I’ll also admit that the name of the production made me acutely uncomfortable. It was “Godspell” an obvious pun on “Gospel”. What grated on me was the implication that the “good news” of Christ was equivalent to magic. But wait! The word “spell” is merely the Middle English word for “talk” or “speech”. It was later that spell came to mean “words of power” and was associated with magic. Is it possible that the author of the musical was simply looking for a clever way to say, “This is God’s word”? Was he trying to say, “These are God’s powerful words”? Perhaps it was the author’s way of restating Hebrews 1:3? With the connotations the word “spell” has these days, the pun in the title may be in poor taste, but I can’t really say that it’s blasphemous.
What is blasphemy, anyway? We usually think of blasphemy as speech which is directed against God. To be sure, the Bible does define it this way. It is speech which mocks, insults or reviles. It’s helpful to me to think of blasphemy as the opposite of confession. The core idea of confession is saying the same thing as God. For example, when we confess our sins, it is not just acknowledging that we did something contrary to God’s expectations, or that we didn’t live up to His expectations. Confessing sin really means that we say the same thing about our sin as God does. Similarly, when we confess Christ, we say the same thing about Him as God does. In contrast, blasphemy is a deliberate misstatement or misrepresentation of God’s character or words.
However, blasphemous words may only be a symptom of the real problem.
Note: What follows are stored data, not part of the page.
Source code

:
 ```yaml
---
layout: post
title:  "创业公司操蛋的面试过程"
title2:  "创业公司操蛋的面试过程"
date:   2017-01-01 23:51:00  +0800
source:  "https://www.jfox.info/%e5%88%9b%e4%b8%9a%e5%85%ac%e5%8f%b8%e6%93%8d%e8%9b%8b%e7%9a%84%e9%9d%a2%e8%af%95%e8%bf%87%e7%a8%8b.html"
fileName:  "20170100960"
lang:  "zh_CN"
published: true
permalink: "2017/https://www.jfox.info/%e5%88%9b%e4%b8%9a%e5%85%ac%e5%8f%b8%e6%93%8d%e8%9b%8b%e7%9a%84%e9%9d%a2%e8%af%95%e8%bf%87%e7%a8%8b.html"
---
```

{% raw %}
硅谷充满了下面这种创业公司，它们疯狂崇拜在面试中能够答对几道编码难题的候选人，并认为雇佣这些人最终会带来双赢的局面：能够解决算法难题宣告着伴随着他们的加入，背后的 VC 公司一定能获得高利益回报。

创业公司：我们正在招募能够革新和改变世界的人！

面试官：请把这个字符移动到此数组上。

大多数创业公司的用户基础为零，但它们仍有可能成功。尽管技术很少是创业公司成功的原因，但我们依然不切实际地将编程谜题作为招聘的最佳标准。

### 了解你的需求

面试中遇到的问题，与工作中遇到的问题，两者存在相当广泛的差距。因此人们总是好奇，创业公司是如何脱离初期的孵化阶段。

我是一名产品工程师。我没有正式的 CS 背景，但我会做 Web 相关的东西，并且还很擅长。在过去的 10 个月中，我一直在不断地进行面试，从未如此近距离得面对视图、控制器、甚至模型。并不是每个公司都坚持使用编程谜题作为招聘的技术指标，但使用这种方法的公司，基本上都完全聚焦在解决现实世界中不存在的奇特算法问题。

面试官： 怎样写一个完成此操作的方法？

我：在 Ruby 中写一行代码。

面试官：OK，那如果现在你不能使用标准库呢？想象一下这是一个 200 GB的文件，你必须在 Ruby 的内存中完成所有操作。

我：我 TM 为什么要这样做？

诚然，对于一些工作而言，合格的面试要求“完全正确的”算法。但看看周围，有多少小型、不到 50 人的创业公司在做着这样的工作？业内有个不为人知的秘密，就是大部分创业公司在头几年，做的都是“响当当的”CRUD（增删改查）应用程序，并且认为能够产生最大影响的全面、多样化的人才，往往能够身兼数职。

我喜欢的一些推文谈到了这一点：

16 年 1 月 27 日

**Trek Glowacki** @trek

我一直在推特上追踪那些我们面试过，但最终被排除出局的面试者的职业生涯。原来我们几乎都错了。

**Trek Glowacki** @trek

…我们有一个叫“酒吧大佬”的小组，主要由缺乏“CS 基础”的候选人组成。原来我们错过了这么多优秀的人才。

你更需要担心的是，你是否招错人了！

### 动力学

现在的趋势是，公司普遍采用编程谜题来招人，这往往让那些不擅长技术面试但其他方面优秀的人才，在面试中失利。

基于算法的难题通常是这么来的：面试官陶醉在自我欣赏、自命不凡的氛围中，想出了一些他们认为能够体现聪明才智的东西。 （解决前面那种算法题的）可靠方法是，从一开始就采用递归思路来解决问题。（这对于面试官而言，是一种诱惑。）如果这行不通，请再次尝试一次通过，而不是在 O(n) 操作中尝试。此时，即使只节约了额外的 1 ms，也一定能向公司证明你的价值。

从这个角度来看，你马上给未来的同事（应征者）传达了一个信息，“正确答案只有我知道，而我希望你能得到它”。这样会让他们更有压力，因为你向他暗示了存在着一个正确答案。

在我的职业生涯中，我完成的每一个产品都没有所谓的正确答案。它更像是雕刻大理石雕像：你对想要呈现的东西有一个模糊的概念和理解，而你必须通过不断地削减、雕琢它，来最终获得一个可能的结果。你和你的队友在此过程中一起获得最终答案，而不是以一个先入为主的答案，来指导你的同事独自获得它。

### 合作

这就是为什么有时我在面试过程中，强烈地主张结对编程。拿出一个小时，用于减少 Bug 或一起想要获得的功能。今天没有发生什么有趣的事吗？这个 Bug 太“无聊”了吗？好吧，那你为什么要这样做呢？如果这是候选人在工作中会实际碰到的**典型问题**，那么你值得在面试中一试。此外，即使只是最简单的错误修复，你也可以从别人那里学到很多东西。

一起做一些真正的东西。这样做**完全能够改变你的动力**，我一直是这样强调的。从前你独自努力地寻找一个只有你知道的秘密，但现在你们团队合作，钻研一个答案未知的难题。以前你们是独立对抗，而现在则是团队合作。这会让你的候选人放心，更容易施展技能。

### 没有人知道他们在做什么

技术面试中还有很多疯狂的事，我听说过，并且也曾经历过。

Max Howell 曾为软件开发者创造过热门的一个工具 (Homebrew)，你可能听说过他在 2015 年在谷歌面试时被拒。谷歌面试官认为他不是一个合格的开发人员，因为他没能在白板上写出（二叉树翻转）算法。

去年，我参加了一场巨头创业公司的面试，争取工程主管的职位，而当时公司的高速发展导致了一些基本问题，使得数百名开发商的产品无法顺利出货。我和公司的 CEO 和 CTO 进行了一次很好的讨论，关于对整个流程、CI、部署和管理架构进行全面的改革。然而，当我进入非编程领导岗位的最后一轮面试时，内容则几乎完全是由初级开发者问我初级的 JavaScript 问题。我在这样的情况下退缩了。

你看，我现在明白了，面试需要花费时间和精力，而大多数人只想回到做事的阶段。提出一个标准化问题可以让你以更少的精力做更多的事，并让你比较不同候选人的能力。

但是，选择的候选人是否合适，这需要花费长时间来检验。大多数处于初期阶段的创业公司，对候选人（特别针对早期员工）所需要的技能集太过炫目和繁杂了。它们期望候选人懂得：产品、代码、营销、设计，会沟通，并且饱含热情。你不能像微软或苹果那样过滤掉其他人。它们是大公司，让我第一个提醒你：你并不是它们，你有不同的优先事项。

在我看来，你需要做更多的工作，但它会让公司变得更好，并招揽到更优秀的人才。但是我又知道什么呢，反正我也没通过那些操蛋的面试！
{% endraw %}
While the Bible does associate words with blasphemy, it also gives another definition. Numbers 15:30 defines blasphemy as sinning defiantly. In Ezekiel 20:27 God defines blasphemy as forsaking Him or being unfaithful to Him. Romans 2:23-24 associates blasphemy with breaking the Law.
With that in mind, I have to ask who is most guilty of blasphemy – the person who uses God’s name in casual cuss words, or those of us who call ourselves by Christ’s name yet still have a worldly lifestyle? Is it a musical that portrays the sermon on the mount which is blasphemous or we who refuse to do what the sermon tells us we ought? Something to think about.